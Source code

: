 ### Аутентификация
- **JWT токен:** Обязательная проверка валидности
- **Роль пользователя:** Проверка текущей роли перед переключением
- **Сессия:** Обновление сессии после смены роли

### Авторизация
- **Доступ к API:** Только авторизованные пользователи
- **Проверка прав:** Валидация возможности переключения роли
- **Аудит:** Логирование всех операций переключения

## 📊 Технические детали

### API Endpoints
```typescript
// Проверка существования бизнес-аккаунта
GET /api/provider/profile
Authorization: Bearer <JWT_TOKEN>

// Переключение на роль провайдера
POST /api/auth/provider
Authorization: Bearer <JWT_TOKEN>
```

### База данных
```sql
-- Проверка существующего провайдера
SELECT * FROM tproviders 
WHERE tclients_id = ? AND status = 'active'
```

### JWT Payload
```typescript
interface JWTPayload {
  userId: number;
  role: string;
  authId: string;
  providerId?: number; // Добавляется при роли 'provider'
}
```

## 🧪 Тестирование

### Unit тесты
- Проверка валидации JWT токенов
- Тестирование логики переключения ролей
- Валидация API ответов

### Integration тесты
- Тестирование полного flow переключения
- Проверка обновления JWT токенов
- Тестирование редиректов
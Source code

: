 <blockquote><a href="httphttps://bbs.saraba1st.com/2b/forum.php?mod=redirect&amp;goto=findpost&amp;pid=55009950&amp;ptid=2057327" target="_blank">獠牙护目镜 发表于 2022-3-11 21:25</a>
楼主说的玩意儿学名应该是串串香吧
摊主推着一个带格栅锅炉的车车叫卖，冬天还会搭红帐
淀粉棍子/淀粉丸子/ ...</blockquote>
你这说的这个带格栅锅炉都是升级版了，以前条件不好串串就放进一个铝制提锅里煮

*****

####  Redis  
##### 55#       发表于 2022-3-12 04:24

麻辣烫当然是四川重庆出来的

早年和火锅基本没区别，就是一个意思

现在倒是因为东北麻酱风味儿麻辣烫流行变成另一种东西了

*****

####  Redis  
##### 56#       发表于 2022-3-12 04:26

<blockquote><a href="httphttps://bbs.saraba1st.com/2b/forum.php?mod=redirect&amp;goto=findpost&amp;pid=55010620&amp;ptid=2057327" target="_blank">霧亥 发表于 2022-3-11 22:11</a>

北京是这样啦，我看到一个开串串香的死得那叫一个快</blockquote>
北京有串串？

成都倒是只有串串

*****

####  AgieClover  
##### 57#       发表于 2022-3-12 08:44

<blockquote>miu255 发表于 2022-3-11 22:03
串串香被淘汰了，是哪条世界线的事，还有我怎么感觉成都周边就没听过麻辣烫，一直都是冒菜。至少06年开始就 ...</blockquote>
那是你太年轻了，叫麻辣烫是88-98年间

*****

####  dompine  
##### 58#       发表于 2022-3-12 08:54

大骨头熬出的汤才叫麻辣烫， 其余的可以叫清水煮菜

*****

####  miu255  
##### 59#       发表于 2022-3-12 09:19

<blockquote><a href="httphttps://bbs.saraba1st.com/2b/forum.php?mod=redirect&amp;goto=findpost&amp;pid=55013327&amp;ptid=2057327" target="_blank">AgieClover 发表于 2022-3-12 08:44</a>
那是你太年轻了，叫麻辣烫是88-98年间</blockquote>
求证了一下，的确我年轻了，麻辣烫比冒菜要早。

- _Exercise objective_
After reading through the material, report every line that holds "провайдера".

- _Task output_
// Переключение на роль провайдера
-- Проверка существующего провайдера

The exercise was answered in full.